[SOURCE RECORDS]

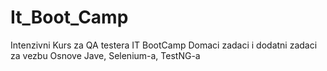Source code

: # It_Boot_Camp
Intenzivni Kurs za QA testera
IT BootCamp
Domaci zadaci i dodatni zadaci za vezbu
Osnove Jave, Selenium-a, TestNG-a
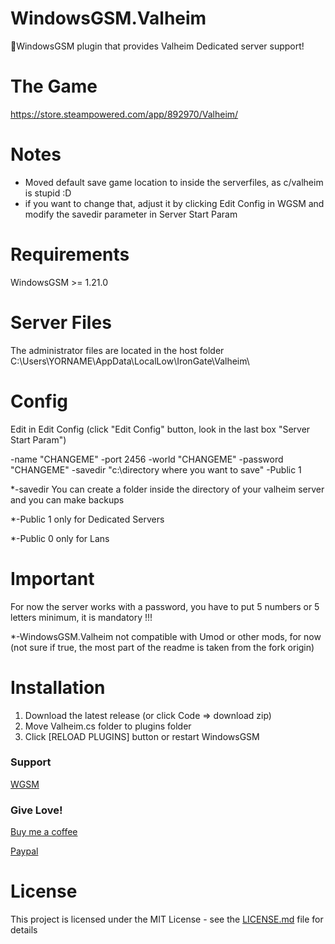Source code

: # WindowsGSM.Valheim
🧩WindowsGSM plugin that provides Valheim Dedicated server support!

# The Game
https://store.steampowered.com/app/892970/Valheim/

# Notes
- Moved default save game location to inside the serverfiles, as c/valheim is stupid :D
- if you want to change that, adjust it by clicking Edit Config in WGSM and modify the savedir parameter in Server Start Param

# Requirements
WindowsGSM >= 1.21.0

# Server Files
The administrator files are located in the host folder C:\Users\YORNAME\AppData\LocalLow\IronGate\Valheim\

# Config
Edit in Edit Config (click "Edit Config" button, look in the last box "Server Start Param")

-name "CHANGEME" -port 2456 -world "CHANGEME" -password "CHANGEME" -savedir "c:\directory where you want to save" -Public 1

*-savedir You can create a folder inside the directory of your valheim server and you can make backups

*-Public 1 only for Dedicated Servers

*-Public 0 only for Lans

# Important
For now the server works with a password, you have to put 5 numbers or 5 letters minimum, it is mandatory !!!

*-WindowsGSM.Valheim not compatible with Umod or other mods, for now (not sure if true, the most part of the readme is taken from the fork origin)

# Installation
  1. Download the latest release (or click Code => download zip)
  3. Move Valheim.cs folder to plugins folder
  4. Click [RELOAD PLUGINS] button or restart WindowsGSM

### Support
[WGSM](https://discord.com/channels/590590698907107340/645730252672335893)

### Give Love!
[Buy me a coffee](https://ko-fi.com/raziel7893)

[Paypal](https://paypal.me/raziel7893)
# License
This project is licensed under the MIT License - see the <a href="https://github.com/dkdue/WindowsGSM.Valheim/blob/main/LICENSE">LICENSE.md</a> file for details
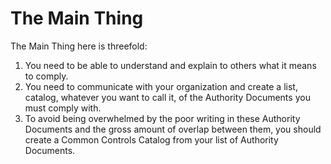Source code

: # The Main Thing

The Main Thing here is threefold:

1. You need to be able to understand and explain to others what it means to comply.
2. You need to communicate with your organization and create a list, catalog, whatever you want to call it, of the Authority Documents you must comply with.
3. To avoid being overwhelmed by the poor writing in these Authority Documents and the gross amount of overlap between them, you should create a Common Controls Catalog from your list of Authority Documents.



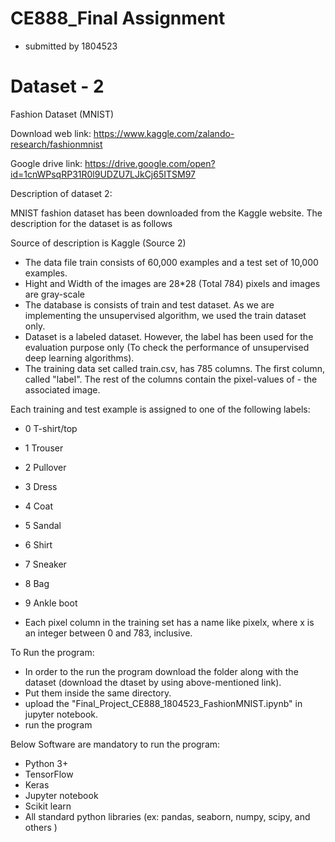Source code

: # CE888_Final Assignment

- submitted by 1804523

# Dataset - 2

Fashion Dataset (MNIST)


Download web link: https://www.kaggle.com/zalando-research/fashionmnist

Google drive link: https://drive.google.com/open?id=1cnWPsqRP31R0l9UDZU7LJkCj65ITSM97



Description of dataset 2:

MNIST fashion dataset has been downloaded from the Kaggle website. The description for the dataset is as follows

Source of description is Kaggle (Source 2)

- The data file train consists of 60,000 examples and a test set of 10,000 examples.
- Hight and Width of the images are 28*28 (Total 784) pixels and images are gray-scale
- The database is consists of train and test dataset. As we are implementing the unsupervised algorithm, we used the train dataset only.
- Dataset is a labeled dataset. However, the label has been used for the evaluation purpose only (To check the performance of unsupervised deep learning algorithms).
- The training data set called train.csv, has 785 columns. The first column, called "label". The rest of the columns contain the pixel-values of - the associated image.

Each training and test example is assigned to one of the following labels:

- 0 T-shirt/top
- 1 Trouser
- 2 Pullover
- 3 Dress
- 4 Coat
- 5 Sandal
- 6 Shirt
- 7 Sneaker
- 8 Bag
- 9 Ankle boot

- Each pixel column in the training set has a name like pixelx, where x is an integer between 0 and 783, inclusive.


To Run the program:
- In order to the run the program download the folder along with the dataset (download the dtaset by using above-mentioned link).
- Put them inside the same directory.
- upload the "Final_Project_CE888_1804523_FashionMNIST.ipynb" in jupyter notebook.
- run the program

Below Software are mandatory to run the program:
- Python 3+
- TensorFlow
- Keras
- Jupyter notebook
- Scikit learn
- All standard python libraries (ex: pandas, seaborn, numpy, scipy, and others )
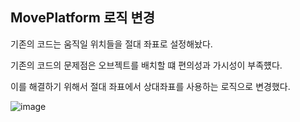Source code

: ## MovePlatform 로직 변경

기존의 코드는 움직일 위치들을 절대 좌표로 설정해놨다.

기존의 코드의 문제점은 오브젝트를 배치할 떄 편의성과 가시성이 부족헀다.

이를 해결하기 위해서 절대 좌표에서 상대좌표를 사용하는 로직으로 변경했다.

![image](https://github.com/user-attachments/assets/0e7d98d0-57eb-4453-bd4b-8d5c954ae49b)
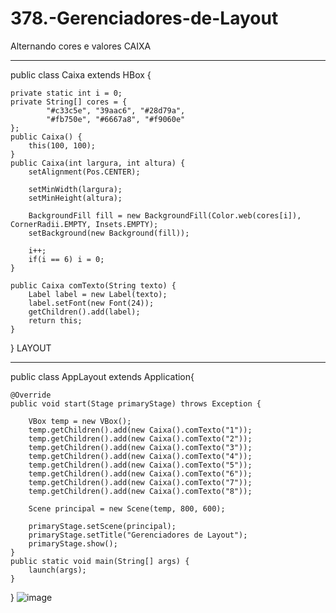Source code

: # 378.-Gerenciadores-de-Layout
Alternando cores e valores
CAIXA
______________________________
public class Caixa extends HBox {

	private static int i = 0;
	private String[] cores = {
			"#c33c5e", "39aac6", "#28d79a",
			"#fb750e", "#6667a8", "#f9060e"			
	};
	public Caixa() {
		this(100, 100);
	}
	public Caixa(int largura, int altura) {
		setAlignment(Pos.CENTER);
		
		setMinWidth(largura);
		setMinHeight(altura);
		
		BackgroundFill fill = new BackgroundFill(Color.web(cores[i]), CornerRadii.EMPTY, Insets.EMPTY);
		setBackground(new Background(fill));
		
		i++;
		if(i == 6) i = 0;
	}
	
	public Caixa comTexto(String texto) {
		Label label = new Label(texto);
		label.setFont(new Font(24));
		getChildren().add(label);
		return this;
	}
}
LAYOUT
____________________________________
public class AppLayout extends Application{
		
	@Override
	public void start(Stage primaryStage) throws Exception {
		
		VBox temp = new VBox();
		temp.getChildren().add(new Caixa().comTexto("1"));
		temp.getChildren().add(new Caixa().comTexto("2"));
		temp.getChildren().add(new Caixa().comTexto("3"));
		temp.getChildren().add(new Caixa().comTexto("4"));
		temp.getChildren().add(new Caixa().comTexto("5"));
		temp.getChildren().add(new Caixa().comTexto("6"));
		temp.getChildren().add(new Caixa().comTexto("7"));
		temp.getChildren().add(new Caixa().comTexto("8"));
		
		Scene principal = new Scene(temp, 800, 600);

		primaryStage.setScene(principal);
		primaryStage.setTitle("Gerenciadores de Layout");
		primaryStage.show();		
	}
	public static void main(String[] args) {
		launch(args);
	}
}
![image](https://user-images.githubusercontent.com/95525963/153090093-23467c51-63fd-4e99-b479-6bb64e920ec4.png)


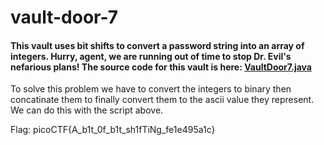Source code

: # vault-door-7
#### This vault uses bit shifts to convert a password string into an array of integers. Hurry, agent, we are running out of time to stop Dr. Evil's nefarious plans! The source code for this vault is here: [VaultDoor7.java](https://2019shell1.picoctf.com/static/9fc4e47b7a5f925b7f7230b4b3ef2d90/VaultDoor7.java)

To solve this problem we have to convert the integers to binary then concatinate them to finally convert them to the ascii value they represent. We can do this with the script above.

Flag: picoCTF{A_b1t_0f_b1t_sh1fTiNg_fe1e495a1c}
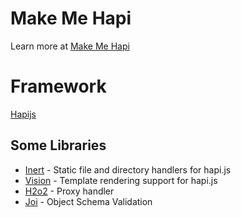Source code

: # Make Me Hapi
Learn more at [Make Me Hapi](https://github.com/hapijs/makemehapi)

# Framework
[Hapijs](https://github.com/hapijs/hapi)

## Some Libraries
* [Inert](https://github.com/hapijs/inert) - Static file and directory handlers for hapi.js
* [Vision](https://github.com/hapijs/vision) - Template rendering support for hapi.js
* [H2o2](https://github.com/hapijs/h2o2) - Proxy handler
* [Joi](https://github.com/hapijs/joi) - Object Schema Validation
 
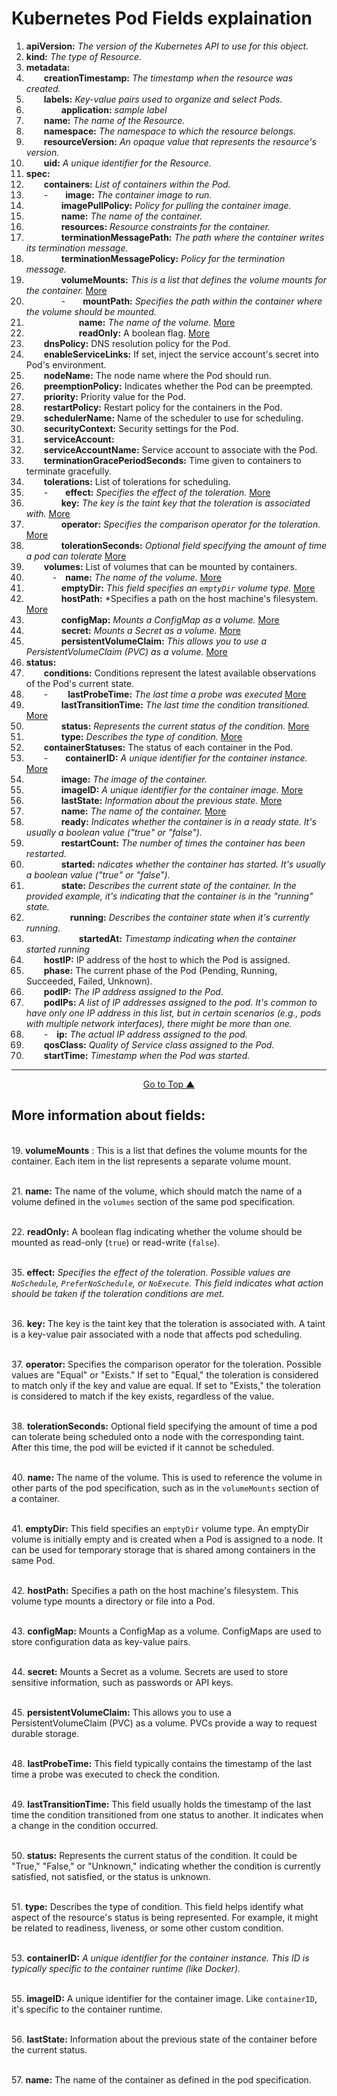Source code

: # Kubernetes Pod Fields explaination  
<a name="fieldsexplaination"></a>

1. **apiVersion:** *The version of the Kubernetes API to use for this object.*  
2. **kind:** *The type of Resource.*   
3. **metadata:**  
4. &emsp;&emsp;**creationTimestamp:** *The timestamp when the resource was created.*   
5. &emsp;&emsp;**labels:** *Key-value pairs used to organize and select Pods.*  
6. &emsp;&emsp;&emsp;&emsp;**application:** *sample label*   
7. &emsp;&emsp;**name:** *The name of the Resource.*   
8. &emsp;&emsp;**namespace:** *The namespace to which the resource belongs.*   
9. &emsp;&emsp;**resourceVersion:** *An opaque value that represents the resource's version.*    
10. &emsp;&emsp;**uid:** *A unique identifier for the Resource.*   
11. **spec:**  
12. &emsp;&emsp;**containers:** *List of containers within the Pod.*  
13. &emsp;&emsp;-&emsp;&emsp;**image:** *The container image to run.*   
14. &emsp;&emsp;&emsp;&emsp;**imagePullPolicy:** *Policy for pulling the container image.*   
15. &emsp;&emsp;&emsp;&emsp;**name:** *The name of the container.*   
16. &emsp;&emsp;&emsp;&emsp;**resources:** *Resource constraints for the container.*   
17. &emsp;&emsp;&emsp;&emsp;**terminationMessagePath:** *The path where the container writes its termination message.*   
18. &emsp;&emsp;&emsp;&emsp;**terminationMessagePolicy:** *Policy for the termination message.*  
19. &emsp;&emsp;&emsp;&emsp;**volumeMounts:** *This is a list that defines the volume mounts for the container.* [More](#volemeMounts)  
20. &emsp;&emsp;&emsp;&emsp;-&emsp;&emsp;**mountPath:** *Specifies the path within the container where the volume should be mounted.*  
21. &emsp;&emsp;&emsp;&emsp;&emsp;&emsp;**name:** *The name of the volume.* [More](#volemeMountsName)   
22. &emsp;&emsp;&emsp;&emsp;&emsp;&emsp;**readOnly:** A boolean flag. [More](#volemereadOnly)  
23. &emsp;&emsp;**dnsPolicy:** DNS resolution policy for the Pod.  
24. &emsp;&emsp;**enableServiceLinks:** If set, inject the service account's secret into Pod's environment.  
25. &emsp;&emsp;**nodeName:**  The node name where the Pod should run.  
26. &emsp;&emsp;**preemptionPolicy:** Indicates whether the Pod can be preempted.  
27. &emsp;&emsp;**priority:** Priority value for the Pod.  
28. &emsp;&emsp;**restartPolicy:** Restart policy for the containers in the Pod.  
29. &emsp;&emsp;**schedulerName:** Name of the scheduler to use for scheduling.  
30. &emsp;&emsp;**securityContext:** Security settings for the Pod.  
31. &emsp;&emsp;**serviceAccount:**  
32. &emsp;&emsp;**serviceAccountName:** Service account to associate with the Pod.  
33. &emsp;&emsp;**terminationGracePeriodSeconds:** Time given to containers to terminate gracefully.  
34. &emsp;&emsp;**tolerations:** List of tolerations for scheduling.  
35. &emsp;&emsp;-&emsp;&emsp;**effect:** *Specifies the effect of the toleration.* [More](#tolerationEffect)   
36. &emsp;&emsp;&emsp;&emsp;**key:** *The key is the taint key that the toleration is associated with.* [More](#tolerationKey)   
37. &emsp;&emsp;&emsp;&emsp;**operator:** *Specifies the comparison operator for the toleration.* [More](#tolerationOperator)  
38. &emsp;&emsp;&emsp;&emsp;**tolerationSeconds:** *Optional field specifying the amount of time a pod can tolerate* [More](#tolerationSeconds)  
39. &emsp;&emsp;**volumes:** List of volumes that can be mounted by containers.  
40. &emsp;&emsp;&emsp;-&emsp;**name:** *The name of the volume.* [More](#volumesname)     
41. &emsp;&emsp;&emsp;&emsp;**emptyDir:** *This field specifies an `emptyDir` volume type.* [More](#emptyDir)   
42. &emsp;&emsp;&emsp;&emsp;**hostPath:** *Specifies a path on the host machine's filesystem. [More](#hostPath)  
43. &emsp;&emsp;&emsp;&emsp;**configMap:** *Mounts a ConfigMap as a volume.* [More](#configMap)    
44. &emsp;&emsp;&emsp;&emsp;**secret:** *Mounts a Secret as a volume.* [More](#secret)   
45. &emsp;&emsp;&emsp;&emsp;**persistentVolumeClaim:** *This allows you to use a PersistentVolumeClaim (PVC) as a volume.* [More](#persistentVolumeClaim)  
46. **status:**  
47. &emsp;&emsp;**conditions:** Conditions represent the latest available observations of the Pod's current state.  
48. &emsp;&emsp;- &emsp;&emsp;**lastProbeTime:** *The last time a probe was executed* [More](#statuslastProbeTime)   
49. &emsp;&emsp;&emsp;&emsp;**lastTransitionTime:** *The last time the condition transitioned.* [More](#statuslastTransitionTime)  
50. &emsp;&emsp;&emsp;&emsp;**status:** *Represents the current status of the condition.* [More](#statusStatus)  
51. &emsp;&emsp;&emsp;&emsp;**type:** *Describes the type of condition.*  [More](#statusType) 
52. &emsp;&emsp;**containerStatuses:** The status of each container in the Pod.  
53. &emsp;&emsp;-&emsp;&emsp;**containerID:** *A unique identifier for the container instance.* [More](#statusContainerID)   
54. &emsp;&emsp;&emsp;&emsp;**image:** *The image of the container.*  
55. &emsp;&emsp;&emsp;&emsp;**imageID:** *A unique identifier for the container image.* [More](#statusImageID)  
56. &emsp;&emsp;&emsp;&emsp;**lastState:** *Information about the previous state.* [More](#statusLastState)  
57. &emsp;&emsp;&emsp;&emsp;**name:** *The name of the container.* [More](#statuscontainername)  
58. &emsp;&emsp;&emsp;&emsp;**ready:** *Indicates whether the container is in a ready state. It's usually a boolean value ("true" or "false").*  
59. &emsp;&emsp;&emsp;&emsp;**restartCount:** *The number of times the container has been restarted.*  
60. &emsp;&emsp;&emsp;&emsp;**started:** *ndicates whether the container has started. It's usually a boolean value ("true" or "false").*  
61. &emsp;&emsp;&emsp;&emsp;**state:** *Describes the current state of the container. In the provided example, it's indicating that the container is in the "running" state.*  
62. &emsp;&emsp;&emsp;&emsp;&emsp;**running:** *Describes the container state when it's currently running.*  
63. &emsp;&emsp;&emsp;&emsp;&emsp;&emsp;**startedAt:** *Timestamp indicating when the container started running*  
64. &emsp;&emsp;**hostIP:** IP address of the host to which the Pod is assigned.  
65. &emsp;&emsp;**phase:** The current phase of the Pod (Pending, Running, Succeeded, Failed, Unknown).  
66. &emsp;&emsp;**podIP:** *The IP address assigned to the Pod.*  
67. &emsp;&emsp;**podIPs:** *A list of IP addresses assigned to the pod. It's common to have only one IP address in this list, but in certain scenarios (e.g., pods with multiple network interfaces), there might be more than one.*  
68. &emsp;&emsp;-&emsp;**ip:** *The actual IP address assigned to the pod.*   
69. &emsp;&emsp;**qosClass:** *Quality of Service class assigned to the Pod.* 
70. &emsp;&emsp;**startTime:** *Timestamp when the Pod was started.*  


---
<p align="center">
  <a href="#fieldsexplaination">Go to Top ▲</a>
</p>

## More information about fields:  
<a name="volemeMounts"></a>   
19. **volumeMounts** : This is a list that defines the volume mounts for the container. Each item in the list represents a separate volume mount.   

<a name="volemeMountsName"></a>  
21. **name:** The name of the volume, which should match the name of a volume defined in the `volumes` section of the same pod specification.    

<a name="volemereadOnly"></a>   
22. **readOnly:** A boolean flag indicating whether the volume should be mounted as read-only (`true`) or read-write (`false`).

<a name="tolerationEffect"></a>  
35. **effect:** *Specifies the effect of the toleration. Possible values are `NoSchedule`, `PreferNoSchedule`, or `NoExecute`. This field indicates what action should be taken if the toleration conditions are met.* 

<a name="tolerationKey"></a>  
36. **key:** The key is the taint key that the toleration is associated with. A taint is a key-value pair associated with a node that affects pod scheduling.  

<a name="tolerationOperator"></a>  
37. **operator:** Specifies the comparison operator for the toleration. Possible values are "Equal" or "Exists." If set to "Equal," the toleration is considered to match only if the key and value are equal. If set to "Exists," the toleration is considered to match if the key exists, regardless of the value.   

<a name="tolerationSeconds"></a>  
38. **tolerationSeconds:** Optional field specifying the amount of time a pod can tolerate being scheduled onto a node with the corresponding taint. After this time, the pod will be evicted if it cannot be scheduled. 

<a name="volumesname"></a>  
40. **name:** The name of the volume. This is used to reference the volume in other parts of the pod specification, such as in the `volumeMounts` section of a container.   

<a name="emptyDir"></a>  
41. **emptyDir:** This field specifies an `emptyDir` volume type. An emptyDir volume is initially empty and is created when a Pod is assigned to a node. It can be used for temporary storage that is shared among containers in the same Pod.  

<a name="hostPath"></a>  
42. **hostPath:** Specifies a path on the host machine's filesystem. This volume type mounts a directory or file into a Pod.  

<a name="configMap"></a>  
43. **configMap:** Mounts a ConfigMap as a volume. ConfigMaps are used to store configuration data as key-value pairs.   

<a name="secret"></a>  
44. **secret:** Mounts a Secret as a volume. Secrets are used to store sensitive information, such as passwords or API keys.  

<a name="persistentVolumeClaim"></a>  
45. **persistentVolumeClaim:** This allows you to use a PersistentVolumeClaim (PVC) as a volume. PVCs provide a way to request durable storage.   

<a name="statuslastProbeTime"></a>  
48. **lastProbeTime:** This field typically contains the timestamp of the last time a probe was executed to check the condition. 

<a name="statuslastTransitionTime"></a>  
49. **lastTransitionTime:** This field usually holds the timestamp of the last time the condition transitioned from one status to another. It indicates when a change in the condition occurred.   

<a name="statusStatus"></a>  
50. **status:** Represents the current status of the condition. It could be "True," "False," or "Unknown," indicating whether the condition is currently satisfied, not satisfied, or the status is unknown.   

<a name="statusType"></a>  
51. **type:** Describes the type of condition. This field helps identify what aspect of the resource's status is being represented. For example, it might be related to readiness, liveness, or some other custom condition.  

<a name="statusContainerID"></a>  
53. **containerID:** *A unique identifier for the container instance. This ID is typically specific to the container runtime (like Docker).*   

<a name="statusImageID"></a>  
55. **imageID:** A unique identifier for the container image. Like `containerID`, it's specific to the container runtime.    

<a name="statusLastState"></a>  
56. **lastState:** Information about the previous state of the container before the current status.    

<a name="statuscontainername"></a>  
57. **name:** The name of the container as defined in the pod specification.   

<a name="statusImageID"></a>  

<a name="statusImageID"></a>  

<a name="statusImageID"></a>  

<a name="statusImageID"></a>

[/SOURCE RECORDS]

**WHAT IS REQUIRED**
Pictures stay out. Repeat only the lines from the beginning of the data through the line that has "2. You need".

**ANSWER SECTION**
Source code

: # It_Boot_Camp
Intenzivni Kurs za QA testera
IT BootCamp
Domaci zadaci i dodatni zadaci za vezbu
Osnove Jave, Selenium-a, TestNG-a
Source code

: # WindowsGSM.Valheim
🧩WindowsGSM plugin that provides Valheim Dedicated server support!

# The Game
https://store.steampowered.com/app/892970/Valheim/

# Notes
- Moved default save game location to inside the serverfiles, as c/valheim is stupid :D
- if you want to change that, adjust it by clicking Edit Config in WGSM and modify the savedir parameter in Server Start Param

# Requirements
WindowsGSM >= 1.21.0

# Server Files
The administrator files are located in the host folder C:\Users\YORNAME\AppData\LocalLow\IronGate\Valheim\

# Config
Edit in Edit Config (click "Edit Config" button, look in the last box "Server Start Param")

-name "CHANGEME" -port 2456 -world "CHANGEME" -password "CHANGEME" -savedir "c:\directory where you want to save" -Public 1

*-savedir You can create a folder inside the directory of your valheim server and you can make backups

*-Public 1 only for Dedicated Servers

*-Public 0 only for Lans

# Important
For now the server works with a password, you have to put 5 numbers or 5 letters minimum, it is mandatory !!!

*-WindowsGSM.Valheim not compatible with Umod or other mods, for now (not sure if true, the most part of the readme is taken from the fork origin)

# Installation
  1. Download the latest release (or click Code => download zip)
  3. Move Valheim.cs folder to plugins folder
  4. Click [RELOAD PLUGINS] button or restart WindowsGSM

### Support
[WGSM](https://discord.com/channels/590590698907107340/645730252672335893)

### Give Love!
[Buy me a coffee](https://ko-fi.com/raziel7893)

[Paypal](https://paypal.me/raziel7893)
# License
This project is licensed under the MIT License - see the <a href="https://github.com/dkdue/WindowsGSM.Valheim/blob/main/LICENSE">LICENSE.md</a> file for details
Source code

: # The Main Thing

The Main Thing here is threefold:

1. You need to be able to understand and explain to others what it means to comply.
2. You need to communicate with your organization and create a list, catalog, whatever you want to call it, of the Authority Documents you must comply with.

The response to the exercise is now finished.